Experiment 066

Matryoshka-256: learned rotation, code uniqueness, and the regime flip

Perf record: 066-matryoshka-learned-rotation-regime-flip.json. c8a.4xlarge (Zen5, 16 vCPU), continuing 065 on the OpenAI Matryoshka-256 dataset. Three results, each of which closes a question.

1. Learned rotation (ITQ) stacks with residual — +0.3 pts, free at query time

055 shelved ITQ on Cohere-1024 (+1.5 pts, "dense rotation too costly"). Re-tested at 256 bits with residual, via itq --residual (the bin's random column reproduces the shipped funnel's numbers exactly, validating the comparison):

rerank C	random+residual	ITQ+residual	delta
500	0.9474	0.9541	+0.0067
1000	0.9731	0.9780	+0.0049
2000	0.9878	0.9907	+0.0029
4000	0.9944	0.9968	+0.0024
8000	0.9979	0.9992	+0.0013

The two levers overlap: ITQ alone was +0.55 at C=2000, but +0.29 on top of residual — both improve code quality, so there's less left. The 055 cost objection dissolves on a static index: the 256×256 rotation is applied once at build; the query-time scan is byte-identical popcount. Free recall, smaller than hoped, real.

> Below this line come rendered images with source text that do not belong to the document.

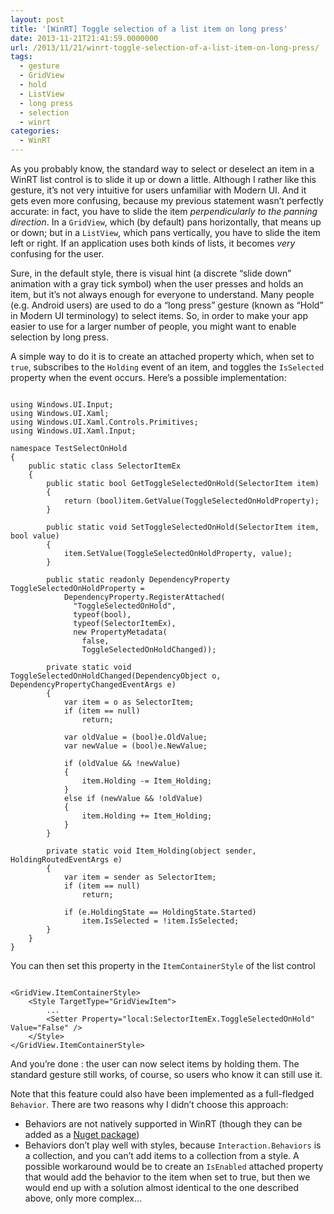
 ```yaml
---
layout: post
title: '[WinRT] Toggle selection of a list item on long press'
date: 2013-11-21T21:41:59.0000000
url: /2013/11/21/winrt-toggle-selection-of-a-list-item-on-long-press/
tags:
  - gesture
  - GridView
  - hold
  - ListView
  - long press
  - selection
  - winrt
categories:
  - WinRT
---
```



As you probably know, the standard way to select or deselect an item in a WinRT list control is to slide it up or down a little. Although I rather like this gesture, it’s not very intuitive for users unfamiliar with Modern UI. And it gets even more confusing, because my previous statement wasn’t perfectly accurate: in fact, you have to slide the item *perpendicularly to the panning direction*. In a `GridView`, which (by default) pans horizontally, that means up or down; but in a `ListView`, which pans vertically, you have to slide the item left or right. If an application uses both kinds of lists, it becomes *very* confusing for the user.

Sure, in the default style, there is visual hint (a discrete “slide down” animation with a gray tick symbol) when the user presses and holds an item, but it’s not always enough for everyone to understand. Many people (e.g. Android users) are used to do a “long press” gesture (known as “Hold” in Modern UI terminology) to select items. So, in order to make your app easier to use for a larger number of people, you might want to enable selection by long press.

A simple way to do it is to create an attached property which, when set to `true`, subscribes to the `Holding` event of an item, and toggles the `IsSelected` property when the event occurs. Here’s a possible implementation:

```

using Windows.UI.Input;
using Windows.UI.Xaml;
using Windows.UI.Xaml.Controls.Primitives;
using Windows.UI.Xaml.Input;

namespace TestSelectOnHold
{
    public static class SelectorItemEx
    {
        public static bool GetToggleSelectedOnHold(SelectorItem item)
        {
            return (bool)item.GetValue(ToggleSelectedOnHoldProperty);
        }

        public static void SetToggleSelectedOnHold(SelectorItem item, bool value)
        {
            item.SetValue(ToggleSelectedOnHoldProperty, value);
        }

        public static readonly DependencyProperty ToggleSelectedOnHoldProperty =
            DependencyProperty.RegisterAttached(
              "ToggleSelectedOnHold",
              typeof(bool),
              typeof(SelectorItemEx),
              new PropertyMetadata(
                false,
                ToggleSelectedOnHoldChanged));

        private static void ToggleSelectedOnHoldChanged(DependencyObject o, DependencyPropertyChangedEventArgs e)
        {
            var item = o as SelectorItem;
            if (item == null)
                return;

            var oldValue = (bool)e.OldValue;
            var newValue = (bool)e.NewValue;

            if (oldValue && !newValue)
            {
                item.Holding -= Item_Holding;
            }
            else if (newValue && !oldValue)
            {
                item.Holding += Item_Holding;
            }
        }

        private static void Item_Holding(object sender, HoldingRoutedEventArgs e)
        {
            var item = sender as SelectorItem;
            if (item == null)
                return;

            if (e.HoldingState == HoldingState.Started)
                item.IsSelected = !item.IsSelected;
        }
    }
}
```

You can then set this property in the `ItemContainerStyle` of the list control

```

<GridView.ItemContainerStyle>
    <Style TargetType="GridViewItem">
        ...
        <Setter Property="local:SelectorItemEx.ToggleSelectedOnHold" Value="False" />
    </Style>
</GridView.ItemContainerStyle>
```

And you’re done : the user can now select items by holding them. The standard gesture still works, of course, so users who know it can still use it.

Note that this feature could also have been implemented as a full-fledged `Behavior`. There are two reasons why I didn’t choose this approach:

- Behaviors are not natively supported in WinRT (though they can be added as a [Nuget package](http://www.nuget.org/packages/Windows.UI.Interactivity/))
- Behaviors don’t play well with styles, because `Interaction.Behaviors` is a collection, and you can’t add items to a collection from a style. A possible workaround would be to create an `IsEnabled` attached property that would add the behavior to the item when set to true, but then we would end up with a solution almost identical to the one described above, only more complex…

2. All 990k codes are unique — recall loss is ranking error, not identity loss

Counted exact duplicates of the funnel's stage-1 codes (residual → rotate → sign): 990,000 / 990,000 unique, zero collisions (with or without residual). Expected — 2^256 code space, birthday bound ~2^128 — but worth pinning: the 1-bit code loses no identity. The recall gap is purely ranking (true neighbors landing a few Hamming bits outside the top-C), which is exactly what rerank width and better rotations fix, and why the funnel dials smoothly to 0.999.

It also answers "would sorted/compressed codes help?" — no. Rotation maximizes entropy per bit by design, so sorted codes share only ~log2(N)≈20 leading bits (~8% compressible, best case), and any decode adds instructions to a loop that costs ~4.

3. The regime flip: at 32 MB of codes, tiling hurts — the scan is compute-bound

The Cohere funnel (122 MB codes, DRAM-streamed) needed tiling: +73% (016). At 256 bits the store is 31.7 MB ≈ L3-resident on Zen5, and tiling costs:

batch	scan-only QPS	C=2000 QPS
1	8,861	4,966
8	6,792	4,148
32	6,251	—

Same lesson as 038 (sweep the tile per machine), inverted: when codes fit in cache, the right tile is no tile. The 003→007 re-pricing cascade again — every byte reduction slides the workload toward compute-bound, and levers must be re-measured.

Final operating point (Matryoshka-256, this box)

ITQ + residual + batch=1 + C=2000 → recall@10 0.9907, ~4,966 QPS, p50 3.1 ms, p99 3.3 ms, 31.7 MB codes + 1.0 GB f32 store, 990k vectors, 16 vCPU.

Caveats

The regime flip is a corpus-size result, not a code-size law. 990k × 32 B = 31.7 MB happens to fit in L3 on this box — that's why the scan reads compute-bound and tiling hurts. At 100M vectors the same 256-bit codes are 3.2 GB, DRAM-streamed, and tiling should pay again (047 measured exactly that cache→DRAM transition). This dataset is too small to say more than: re-sweep the tile when bytes-per-corpus changes.
QPS on 16 vCPU (4xlarge) — the 062/064 sweep used 8 vCPU; don't compare across.
ITQ recall measured in the itq bench bin; not yet wired into vsearch/server as a flag (the scan+rerank workload is identical, but end-to-end serving numbers with ITQ codes were not separately measured).
One embedding (OpenAI text-embedding-3-large, closed model / open vectors). The fully-open reproduction path is Nomic v1.5 (MRL, Apache-2.0), unbuilt.